While the micro blogging site already enables discovery of relatively fresh user-generated content via 'an inverted index containing about a week's worth of recent tweets,' project has been long in the making to enable efficient searching of the "roughly half a trillion documents" contained on the site. "Since that first simple tweet over eight years ago, hundreds of billions of tweets have captured everyday human experiences and major historical events," project co-leader Yi Zhuang wrote.
"Our search engine excelled at surfacing breaking news and events in real time, and our search index infrastructure reflected this strong emphasis on recency. But our long-standing goal has been to let people search through every tweet ever published," Zhuang wrote. The new Tweet Index "serves queries with an average latency of under 100 milliseconds," the company said.

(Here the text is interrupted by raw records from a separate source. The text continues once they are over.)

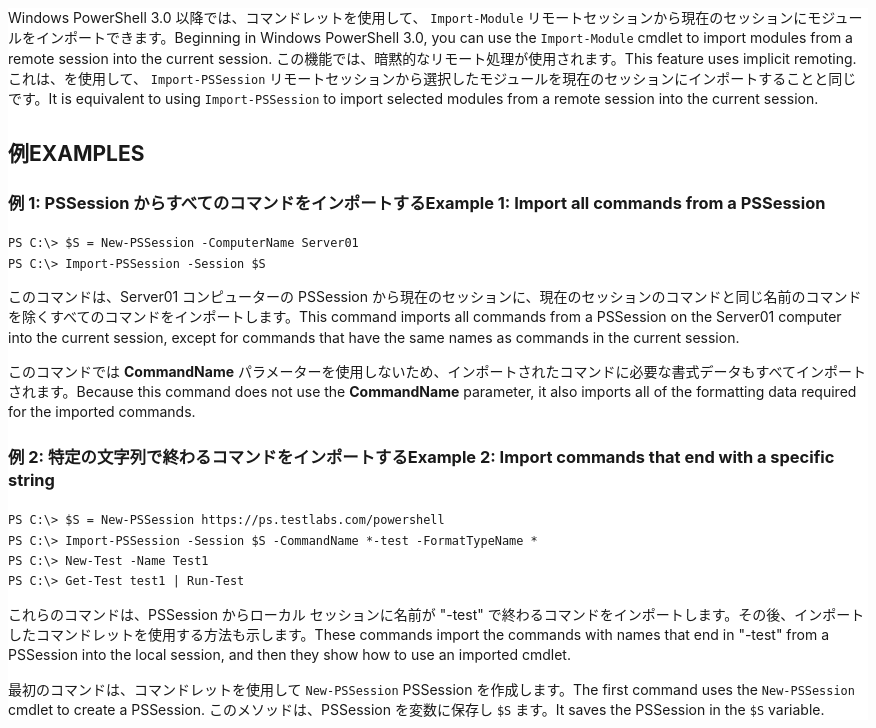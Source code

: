 <span data-ttu-id="df6a1-126">Windows PowerShell 3.0 以降では、コマンドレットを使用して、 `Import-Module` リモートセッションから現在のセッションにモジュールをインポートできます。</span><span class="sxs-lookup"><span data-stu-id="df6a1-126">Beginning in Windows PowerShell 3.0, you can use the `Import-Module` cmdlet to import modules from a remote session into the current session.</span></span> <span data-ttu-id="df6a1-127">この機能では、暗黙的なリモート処理が使用されます。</span><span class="sxs-lookup"><span data-stu-id="df6a1-127">This feature uses implicit remoting.</span></span> <span data-ttu-id="df6a1-128">これは、を使用して、 `Import-PSSession` リモートセッションから選択したモジュールを現在のセッションにインポートすることと同じです。</span><span class="sxs-lookup"><span data-stu-id="df6a1-128">It is equivalent to using `Import-PSSession` to import selected modules from a remote session into the current session.</span></span>

## <span data-ttu-id="df6a1-129">例</span><span class="sxs-lookup"><span data-stu-id="df6a1-129">EXAMPLES</span></span>

### <span data-ttu-id="df6a1-130">例 1: PSSession からすべてのコマンドをインポートする</span><span class="sxs-lookup"><span data-stu-id="df6a1-130">Example 1: Import all commands from a PSSession</span></span>

```
PS C:\> $S = New-PSSession -ComputerName Server01
PS C:\> Import-PSSession -Session $S
```

<span data-ttu-id="df6a1-131">このコマンドは、Server01 コンピューターの PSSession から現在のセッションに、現在のセッションのコマンドと同じ名前のコマンドを除くすべてのコマンドをインポートします。</span><span class="sxs-lookup"><span data-stu-id="df6a1-131">This command imports all commands from a PSSession on the Server01 computer into the current session, except for commands that have the same names as commands in the current session.</span></span>

<span data-ttu-id="df6a1-132">このコマンドでは **CommandName** パラメーターを使用しないため、インポートされたコマンドに必要な書式データもすべてインポートされます。</span><span class="sxs-lookup"><span data-stu-id="df6a1-132">Because this command does not use the **CommandName** parameter, it also imports all of the formatting data required for the imported commands.</span></span>

### <span data-ttu-id="df6a1-133">例 2: 特定の文字列で終わるコマンドをインポートする</span><span class="sxs-lookup"><span data-stu-id="df6a1-133">Example 2: Import commands that end with a specific string</span></span>

```
PS C:\> $S = New-PSSession https://ps.testlabs.com/powershell
PS C:\> Import-PSSession -Session $S -CommandName *-test -FormatTypeName *
PS C:\> New-Test -Name Test1
PS C:\> Get-Test test1 | Run-Test
```

<span data-ttu-id="df6a1-134">これらのコマンドは、PSSession からローカル セッションに名前が "-test" で終わるコマンドをインポートします。その後、インポートしたコマンドレットを使用する方法も示します。</span><span class="sxs-lookup"><span data-stu-id="df6a1-134">These commands import the commands with names that end in "-test" from a PSSession into the local session, and then they show how to use an imported cmdlet.</span></span>

<span data-ttu-id="df6a1-135">最初のコマンドは、コマンドレットを使用して `New-PSSession` PSSession を作成します。</span><span class="sxs-lookup"><span data-stu-id="df6a1-135">The first command uses the `New-PSSession` cmdlet to create a PSSession.</span></span> <span data-ttu-id="df6a1-136">このメソッドは、PSSession を変数に保存し `$S` ます。</span><span class="sxs-lookup"><span data-stu-id="df6a1-136">It saves the PSSession in the `$S` variable.</span></span>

While the real-time index of recent tweets is "fully stored in RAM for low latency and fast updates," the full index uses cheaper storage to keep its maintenance from being 'prohibitively expensive'.Twitter's priorities in creating the comprehensive, searchable index of tweets were to make the system modular, scalable as it grows over time, cost-effective, simple and quick for people to use, and developed incrementally, Zhuang said.